INPUT MATERIAL section start
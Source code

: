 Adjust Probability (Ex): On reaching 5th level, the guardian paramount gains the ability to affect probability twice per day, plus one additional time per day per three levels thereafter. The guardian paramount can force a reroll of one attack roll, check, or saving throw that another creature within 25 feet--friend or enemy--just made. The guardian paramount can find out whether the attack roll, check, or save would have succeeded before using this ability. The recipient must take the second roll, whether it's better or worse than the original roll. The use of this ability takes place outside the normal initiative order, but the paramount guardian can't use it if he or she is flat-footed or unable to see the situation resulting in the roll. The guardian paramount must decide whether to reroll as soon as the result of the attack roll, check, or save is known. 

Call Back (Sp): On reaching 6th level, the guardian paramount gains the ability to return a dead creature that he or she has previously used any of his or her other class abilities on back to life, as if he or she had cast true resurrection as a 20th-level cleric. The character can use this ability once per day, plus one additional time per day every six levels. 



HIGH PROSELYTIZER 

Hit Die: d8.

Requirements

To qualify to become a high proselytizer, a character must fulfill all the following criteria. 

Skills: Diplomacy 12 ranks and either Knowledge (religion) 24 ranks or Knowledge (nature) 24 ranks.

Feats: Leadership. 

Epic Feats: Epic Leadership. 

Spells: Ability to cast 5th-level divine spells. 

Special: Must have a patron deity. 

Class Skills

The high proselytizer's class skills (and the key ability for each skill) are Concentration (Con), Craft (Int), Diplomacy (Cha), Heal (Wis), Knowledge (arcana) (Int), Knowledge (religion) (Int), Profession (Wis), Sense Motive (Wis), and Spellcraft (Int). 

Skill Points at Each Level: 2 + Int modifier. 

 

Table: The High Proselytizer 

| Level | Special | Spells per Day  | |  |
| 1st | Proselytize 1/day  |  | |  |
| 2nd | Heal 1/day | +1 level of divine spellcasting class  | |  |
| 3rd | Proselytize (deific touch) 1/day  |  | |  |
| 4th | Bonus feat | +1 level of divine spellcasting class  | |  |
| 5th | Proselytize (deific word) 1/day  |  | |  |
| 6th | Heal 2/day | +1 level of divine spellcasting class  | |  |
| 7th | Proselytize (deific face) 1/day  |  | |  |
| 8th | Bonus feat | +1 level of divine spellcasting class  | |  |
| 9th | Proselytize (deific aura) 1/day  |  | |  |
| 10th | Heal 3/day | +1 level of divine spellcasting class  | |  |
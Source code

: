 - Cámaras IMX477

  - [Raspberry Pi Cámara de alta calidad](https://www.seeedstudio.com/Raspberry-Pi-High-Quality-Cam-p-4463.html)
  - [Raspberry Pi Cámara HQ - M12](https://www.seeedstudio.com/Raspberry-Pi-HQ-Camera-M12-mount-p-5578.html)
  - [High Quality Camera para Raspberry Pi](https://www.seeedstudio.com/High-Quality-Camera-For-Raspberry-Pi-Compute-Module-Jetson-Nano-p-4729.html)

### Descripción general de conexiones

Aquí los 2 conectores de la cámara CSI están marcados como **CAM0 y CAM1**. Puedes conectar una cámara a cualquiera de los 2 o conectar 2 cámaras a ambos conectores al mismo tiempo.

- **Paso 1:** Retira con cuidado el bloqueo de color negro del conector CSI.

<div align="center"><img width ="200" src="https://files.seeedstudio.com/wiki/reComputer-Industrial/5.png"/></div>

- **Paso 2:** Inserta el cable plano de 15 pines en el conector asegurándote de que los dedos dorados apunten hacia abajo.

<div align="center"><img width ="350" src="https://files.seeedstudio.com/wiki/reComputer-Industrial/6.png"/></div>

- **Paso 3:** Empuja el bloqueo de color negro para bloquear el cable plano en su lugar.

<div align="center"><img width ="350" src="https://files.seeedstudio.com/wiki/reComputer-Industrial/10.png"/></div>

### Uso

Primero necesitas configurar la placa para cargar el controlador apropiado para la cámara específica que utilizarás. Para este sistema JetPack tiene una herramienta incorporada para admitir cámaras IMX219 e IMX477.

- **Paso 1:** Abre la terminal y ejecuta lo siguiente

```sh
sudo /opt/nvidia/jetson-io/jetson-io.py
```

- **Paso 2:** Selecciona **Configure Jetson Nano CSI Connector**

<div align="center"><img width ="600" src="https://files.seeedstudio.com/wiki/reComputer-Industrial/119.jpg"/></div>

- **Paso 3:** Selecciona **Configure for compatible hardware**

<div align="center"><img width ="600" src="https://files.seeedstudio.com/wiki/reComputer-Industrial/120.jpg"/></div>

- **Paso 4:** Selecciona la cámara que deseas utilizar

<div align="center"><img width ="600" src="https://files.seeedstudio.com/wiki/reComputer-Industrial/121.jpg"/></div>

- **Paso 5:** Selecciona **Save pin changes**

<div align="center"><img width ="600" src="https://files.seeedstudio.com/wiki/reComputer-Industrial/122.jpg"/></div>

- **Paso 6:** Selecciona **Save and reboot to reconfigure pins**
INPUT MATERIAL section end
§ **ACTION ITEM**: Copy the records above exactly, from the first line through the line containing "save is known.", and include nothing else.

§ **EXERCISE OUTPUT**:
Source code

: Adjust Probability (Ex): On reaching 5th level, the guardian paramount gains the ability to affect probability twice per day, plus one additional time per day per three levels thereafter. The guardian paramount can force a reroll of one attack roll, check, or saving throw that another creature within 25 feet--friend or enemy--just made. The guardian paramount can find out whether the attack roll, check, or save would have succeeded before using this ability. The recipient must take the second roll, whether it's better or worse than the original roll. The use of this ability takes place outside the normal initiative order, but the paramount guardian can't use it if he or she is flat-footed or unable to see the situation resulting in the roll. The guardian paramount must decide whether to reroll as soon as the result of the attack roll, check, or save is known. 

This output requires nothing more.